■ **DESCRIPTION OF THE TASK**
The response must consist of every line of the listing, reproduced verbatim.

■ **DATASET RECORDS**
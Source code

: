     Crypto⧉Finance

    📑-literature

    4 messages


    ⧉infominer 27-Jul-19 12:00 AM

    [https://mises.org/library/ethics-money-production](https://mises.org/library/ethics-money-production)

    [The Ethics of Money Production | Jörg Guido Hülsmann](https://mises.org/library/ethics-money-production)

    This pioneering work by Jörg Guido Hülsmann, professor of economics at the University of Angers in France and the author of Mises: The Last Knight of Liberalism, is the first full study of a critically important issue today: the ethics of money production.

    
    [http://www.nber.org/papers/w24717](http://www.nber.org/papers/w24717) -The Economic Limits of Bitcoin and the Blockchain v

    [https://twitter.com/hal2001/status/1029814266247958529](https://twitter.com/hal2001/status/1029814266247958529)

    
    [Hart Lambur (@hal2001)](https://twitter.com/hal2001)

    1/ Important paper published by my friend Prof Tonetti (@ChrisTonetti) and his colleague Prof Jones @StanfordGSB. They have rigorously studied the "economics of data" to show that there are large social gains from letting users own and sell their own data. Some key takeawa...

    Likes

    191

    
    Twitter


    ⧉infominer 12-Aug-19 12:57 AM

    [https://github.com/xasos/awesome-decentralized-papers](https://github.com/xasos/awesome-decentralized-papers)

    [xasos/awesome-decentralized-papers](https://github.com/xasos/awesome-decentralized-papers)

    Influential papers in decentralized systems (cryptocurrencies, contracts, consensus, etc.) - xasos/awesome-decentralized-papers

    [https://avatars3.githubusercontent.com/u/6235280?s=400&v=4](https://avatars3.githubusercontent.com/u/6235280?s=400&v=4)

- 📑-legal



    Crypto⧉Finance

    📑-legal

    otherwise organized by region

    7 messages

■ **EXERCISE RESPONSE**
Source code

:     Crypto⧉Finance

    📑-literature

    4 messages


    ⧉infominer 27-Jul-19 12:00 AM

    [https://mises.org/library/ethics-money-production](https://mises.org/library/ethics-money-production)

    [The Ethics of Money Production | Jörg Guido Hülsmann](https://mises.org/library/ethics-money-production)

    This pioneering work by Jörg Guido Hülsmann, professor of economics at the University of Angers in France and the author of Mises: The Last Knight of Liberalism, is the first full study of a critically important issue today: the ethics of money production.

    
    [http://www.nber.org/papers/w24717](http://www.nber.org/papers/w24717) -The Economic Limits of Bitcoin and the Blockchain v

    [https://twitter.com/hal2001/status/1029814266247958529](https://twitter.com/hal2001/status/1029814266247958529)

    
    [Hart Lambur (@hal2001)](https://twitter.com/hal2001)

    1/ Important paper published by my friend Prof Tonetti (@ChrisTonetti) and his colleague Prof Jones @StanfordGSB. They have rigorously studied the "economics of data" to show that there are large social gains from letting users own and sell their own data. Some key takeawa...

    Likes

    191

    
    Twitter


    ⧉infominer 12-Aug-19 12:57 AM

    [https://github.com/xasos/awesome-decentralized-papers](https://github.com/xasos/awesome-decentralized-papers)

    [xasos/awesome-decentralized-papers](https://github.com/xasos/awesome-decentralized-papers)

    Influential papers in decentralized systems (cryptocurrencies, contracts, consensus, etc.) - xasos/awesome-decentralized-papers

    [https://avatars3.githubusercontent.com/u/6235280?s=400&v=4](https://avatars3.githubusercontent.com/u/6235280?s=400&v=4)

- 📑-legal



    Crypto⧉Finance

    📑-legal

    otherwise organized by region

    7 messages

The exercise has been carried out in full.